DSR uses MAC-based forwarding, which needs to be enabled because it’s disabled by default. To enable MAC-based forwarding in NetScaler:

  1. Click the Configuration tab > System > Settings > Configure modes.
  2. Select the MAC-based forwarding mode and click OK.

These steps can be done through CLI as well; use the enable ns mode mbf command.

Load balancing

Next, the load balancing feature needs to be enabled because it’s disabled by default, too.

  1. Navigate to System > Settings. In Configure Basic Features, select Load Balancing.

The CLI command is enable ns feature lb.

Server object

A server-object needs to be created for each load-balanced server.

  1. Click the Configuration tab > Traffic Management > Load Balancing Servers > Add.
  2. You will need the server name and the IP address of the server.

The CLI command is add server Serverx y.y.y.y.

Services

Each service offers one or more services (such as HTTP, DNS, MySQL, and so on). NetScaler load balances traffic across services, not across servers. A service with the protocol ANY needs to be created, as well as a basic monitor, and Use Source IP (USIP) needs to be enabled. The service has to be tied to a server on a specific port (in the example, port 80).

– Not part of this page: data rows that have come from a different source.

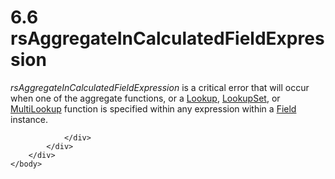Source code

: <html dir="LTR" xmlns:mshelp="http://msdn.microsoft.com/mshelp" xmlns:ddue="http://ddue.schemas.microsoft.com/authoring/2003/5" xmlns:xlink="http://www.w3.org/1999/xlink" xmlns:tool="http://www.microsoft.com/tooltip">
    <head>
        <meta http-equiv="Content-Type" content="text/html; CHARSET=utf-8"></meta>
        <meta name="save" content="history"></meta>
        <title>6.6 rsAggregateInCalculatedFieldExpression</title>
        <xml>
            <mshelp:toctitle title="6.6 rsAggregateInCalculatedFieldExpression"></mshelp:toctitle>
            <mshelp:rltitle title="[MS-RDL]: rsAggregateInCalculatedFieldExpression"></mshelp:rltitle>
            <mshelp:keyword index="A" term="1f75aeac-3e55-4deb-9fc7-10a0b20a369c"></mshelp:keyword>
            <mshelp:attr name="DCSext.ContentType" value="open specification"></mshelp:attr>
            <mshelp:attr name="AssetID" value="1f75aeac-3e55-4deb-9fc7-10a0b20a369c"></mshelp:attr>
            <mshelp:attr name="TopicType" value="kbRef"></mshelp:attr>
            <mshelp:attr name="DCSext.Title" value="[MS-RDL]: rsAggregateInCalculatedFieldExpression" />
        </xml>
    </head>
    <body>
        <div id="header">
            <h1 class="heading">6.6 rsAggregateInCalculatedFieldExpression</h1>
        </div>
        <div id="mainSection">
            <div id="mainBody">
                <div id="allHistory" class="saveHistory"></div>
                <div id="sectionSection0" class="section" name="collapseableSection">
                    

<p><i>rsAggregateInCalculatedFieldExpression</i> is a critical
error that will occur when one of the aggregate functions, or a <a href="f7cfa0a3-695f-496c-ac72-e4f865e2803a.html">Lookup</a>, <a href="def44c38-e9cc-449b-87fc-72a95ef1c8fb.html">LookupSet</a>, or <a href="5b2699f6-8b46-40d7-9a92-0d23132d3d08.html">MultiLookup</a> function is
specified within any expression within a <a href="940b8522-5d1f-4a2a-ab79-087ef6a69881.html">Field</a> instance. </p>


                </div>
            </div>
        </div>
    </body>
</html>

  1.  Click the Configuration tab > Traffic Management > Load Balancing> > Services > Add.
  2. Select the appropriate services and click OK.

The CLI command is add service ANY_serverx_service serverx ANY 80 -usip Yes.

Virtual Server

A virtual server that balances traffic to one or more of the virtual services is required. The protocol chosen should be ANY (just like the service), the load balancing method is Source IP Hash and the redirection mode is MAC based (aka, MAC-based forwarding). It is recommended to make the virtual server Sessionless, as no return traffic passes the NetScaler.

  1. From the Configuration Utility, navigate to Traffic Management > Load Balancing > Virtual Servers and fill in the required fields

From the CLI, run the following commands to create the load balancing virtual server:

add lb vserver <VServer_Name> ANY <IP_Address> * -m MAC <-connfailover STATELESS>

add lb vserver DSR ANY -M MAC -connfailover stateless

add lb vserver vserver_DSR ANY 10.0.0.11 80 -lbmethod SOURCEIPHASH -m MAC -sessionless ENABLED

Be aware that for certain services (such as FTP), you need to enable connection failover, stateless.

Lastly, bind the service to the virtual server by running the following command via CLI (may not need to be done if you previously bound the services via GUI on service creation):

CLI command is bind lb vserver vserver_DSR service_Server1_ANY.